### Task objective:
For each line of the data below that contains "date", return that line.

### Dataset content:
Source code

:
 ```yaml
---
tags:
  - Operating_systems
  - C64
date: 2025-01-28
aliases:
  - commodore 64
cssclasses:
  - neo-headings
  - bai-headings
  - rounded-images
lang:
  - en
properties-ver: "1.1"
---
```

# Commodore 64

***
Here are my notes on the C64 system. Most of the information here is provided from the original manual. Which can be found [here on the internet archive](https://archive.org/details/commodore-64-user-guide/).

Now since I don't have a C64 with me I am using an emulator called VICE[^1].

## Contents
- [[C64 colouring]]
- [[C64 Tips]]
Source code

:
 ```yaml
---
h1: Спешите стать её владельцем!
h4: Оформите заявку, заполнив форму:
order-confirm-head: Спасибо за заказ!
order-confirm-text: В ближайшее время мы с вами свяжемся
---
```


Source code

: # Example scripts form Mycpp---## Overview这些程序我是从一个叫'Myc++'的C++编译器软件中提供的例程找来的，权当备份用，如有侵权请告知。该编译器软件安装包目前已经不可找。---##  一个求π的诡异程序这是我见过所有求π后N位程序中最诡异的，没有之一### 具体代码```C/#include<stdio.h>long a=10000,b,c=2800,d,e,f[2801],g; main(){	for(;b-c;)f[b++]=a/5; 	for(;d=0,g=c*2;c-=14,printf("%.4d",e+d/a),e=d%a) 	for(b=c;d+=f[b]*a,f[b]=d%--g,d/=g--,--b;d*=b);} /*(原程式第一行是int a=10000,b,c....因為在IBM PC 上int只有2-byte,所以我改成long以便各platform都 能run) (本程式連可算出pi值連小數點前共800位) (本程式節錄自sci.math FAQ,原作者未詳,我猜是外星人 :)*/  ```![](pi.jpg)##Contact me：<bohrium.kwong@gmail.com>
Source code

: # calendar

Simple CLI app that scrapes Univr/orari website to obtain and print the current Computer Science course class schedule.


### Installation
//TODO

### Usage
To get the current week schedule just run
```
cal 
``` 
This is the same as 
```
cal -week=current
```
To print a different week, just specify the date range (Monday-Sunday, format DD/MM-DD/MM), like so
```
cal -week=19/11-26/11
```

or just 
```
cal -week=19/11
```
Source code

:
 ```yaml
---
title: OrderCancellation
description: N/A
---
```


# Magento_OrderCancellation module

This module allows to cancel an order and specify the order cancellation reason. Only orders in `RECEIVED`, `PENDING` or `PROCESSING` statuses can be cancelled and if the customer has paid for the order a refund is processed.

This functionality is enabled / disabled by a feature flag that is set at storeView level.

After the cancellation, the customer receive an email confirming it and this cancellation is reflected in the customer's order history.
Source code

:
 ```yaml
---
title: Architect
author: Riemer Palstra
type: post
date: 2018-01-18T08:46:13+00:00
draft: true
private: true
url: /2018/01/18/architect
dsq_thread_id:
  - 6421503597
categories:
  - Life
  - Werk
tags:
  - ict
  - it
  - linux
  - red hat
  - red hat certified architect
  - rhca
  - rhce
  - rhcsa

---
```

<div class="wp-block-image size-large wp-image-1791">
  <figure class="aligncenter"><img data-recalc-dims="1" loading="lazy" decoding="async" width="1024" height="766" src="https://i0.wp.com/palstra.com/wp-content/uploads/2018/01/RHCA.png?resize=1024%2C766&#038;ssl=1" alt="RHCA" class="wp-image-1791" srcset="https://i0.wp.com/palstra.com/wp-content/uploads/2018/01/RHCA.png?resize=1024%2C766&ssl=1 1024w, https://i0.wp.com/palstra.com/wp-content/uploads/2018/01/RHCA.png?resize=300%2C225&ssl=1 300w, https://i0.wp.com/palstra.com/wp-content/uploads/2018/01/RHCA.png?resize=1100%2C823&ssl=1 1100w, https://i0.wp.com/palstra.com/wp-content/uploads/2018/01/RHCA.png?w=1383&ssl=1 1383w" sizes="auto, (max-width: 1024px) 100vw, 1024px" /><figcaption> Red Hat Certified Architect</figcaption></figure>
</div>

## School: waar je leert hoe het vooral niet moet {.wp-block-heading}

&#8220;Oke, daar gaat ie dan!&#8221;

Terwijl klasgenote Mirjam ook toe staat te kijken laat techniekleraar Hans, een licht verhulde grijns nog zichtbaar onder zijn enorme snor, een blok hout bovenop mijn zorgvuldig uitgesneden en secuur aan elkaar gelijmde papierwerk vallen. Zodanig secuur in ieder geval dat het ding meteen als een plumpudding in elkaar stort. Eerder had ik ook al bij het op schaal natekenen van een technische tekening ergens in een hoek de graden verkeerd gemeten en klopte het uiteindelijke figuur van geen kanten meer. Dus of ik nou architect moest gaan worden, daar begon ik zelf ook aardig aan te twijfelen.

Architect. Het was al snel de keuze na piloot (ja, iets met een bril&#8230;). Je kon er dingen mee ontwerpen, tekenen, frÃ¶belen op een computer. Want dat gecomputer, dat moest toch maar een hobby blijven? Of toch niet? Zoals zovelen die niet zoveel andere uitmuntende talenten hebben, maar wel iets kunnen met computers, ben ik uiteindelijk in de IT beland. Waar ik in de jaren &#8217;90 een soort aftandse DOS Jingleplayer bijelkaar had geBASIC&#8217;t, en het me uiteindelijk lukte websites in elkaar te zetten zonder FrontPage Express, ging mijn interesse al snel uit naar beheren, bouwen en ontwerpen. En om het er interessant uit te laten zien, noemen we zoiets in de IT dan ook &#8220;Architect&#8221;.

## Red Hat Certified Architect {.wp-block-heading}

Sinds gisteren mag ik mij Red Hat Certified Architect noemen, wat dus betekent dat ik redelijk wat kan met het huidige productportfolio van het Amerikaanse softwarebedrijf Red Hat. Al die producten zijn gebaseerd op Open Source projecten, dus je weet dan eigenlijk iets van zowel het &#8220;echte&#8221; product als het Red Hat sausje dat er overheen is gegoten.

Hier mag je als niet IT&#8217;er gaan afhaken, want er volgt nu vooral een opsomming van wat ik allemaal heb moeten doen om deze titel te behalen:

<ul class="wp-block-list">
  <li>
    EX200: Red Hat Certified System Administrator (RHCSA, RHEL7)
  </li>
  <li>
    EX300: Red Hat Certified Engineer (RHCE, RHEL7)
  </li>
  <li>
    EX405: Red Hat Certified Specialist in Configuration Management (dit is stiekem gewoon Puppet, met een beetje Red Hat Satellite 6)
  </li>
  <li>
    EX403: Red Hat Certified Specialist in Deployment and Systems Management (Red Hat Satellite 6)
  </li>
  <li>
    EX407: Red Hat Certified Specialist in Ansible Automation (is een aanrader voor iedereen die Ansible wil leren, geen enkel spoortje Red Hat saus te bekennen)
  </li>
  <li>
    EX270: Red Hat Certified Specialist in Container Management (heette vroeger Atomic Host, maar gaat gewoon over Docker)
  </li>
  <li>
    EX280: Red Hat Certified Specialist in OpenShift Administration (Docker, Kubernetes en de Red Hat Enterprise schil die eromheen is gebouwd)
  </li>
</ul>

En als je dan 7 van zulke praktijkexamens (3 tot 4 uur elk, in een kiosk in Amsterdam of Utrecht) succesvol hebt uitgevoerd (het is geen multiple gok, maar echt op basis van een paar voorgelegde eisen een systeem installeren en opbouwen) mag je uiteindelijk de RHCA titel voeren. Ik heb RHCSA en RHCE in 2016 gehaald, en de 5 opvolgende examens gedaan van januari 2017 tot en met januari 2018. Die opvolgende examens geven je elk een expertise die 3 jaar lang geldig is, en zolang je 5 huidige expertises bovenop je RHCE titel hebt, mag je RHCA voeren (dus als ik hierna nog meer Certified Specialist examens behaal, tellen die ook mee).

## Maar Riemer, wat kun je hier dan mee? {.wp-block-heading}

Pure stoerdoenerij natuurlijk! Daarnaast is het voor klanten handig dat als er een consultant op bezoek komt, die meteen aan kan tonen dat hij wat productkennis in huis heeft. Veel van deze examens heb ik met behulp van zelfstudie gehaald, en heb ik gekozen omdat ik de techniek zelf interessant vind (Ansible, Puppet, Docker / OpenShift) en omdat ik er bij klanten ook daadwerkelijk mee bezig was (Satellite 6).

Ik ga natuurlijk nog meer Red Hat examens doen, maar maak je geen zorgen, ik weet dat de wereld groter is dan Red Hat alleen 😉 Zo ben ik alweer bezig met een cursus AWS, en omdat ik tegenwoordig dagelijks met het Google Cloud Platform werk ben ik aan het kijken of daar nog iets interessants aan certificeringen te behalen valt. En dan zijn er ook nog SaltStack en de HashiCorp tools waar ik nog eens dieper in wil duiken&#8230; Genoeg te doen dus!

### Result of the task:
date: 2025-01-28
To print a different week, just specify the date range (Monday-Sunday, format DD/MM-DD/MM), like so
date: 2018-01-18T08:46:13+00:00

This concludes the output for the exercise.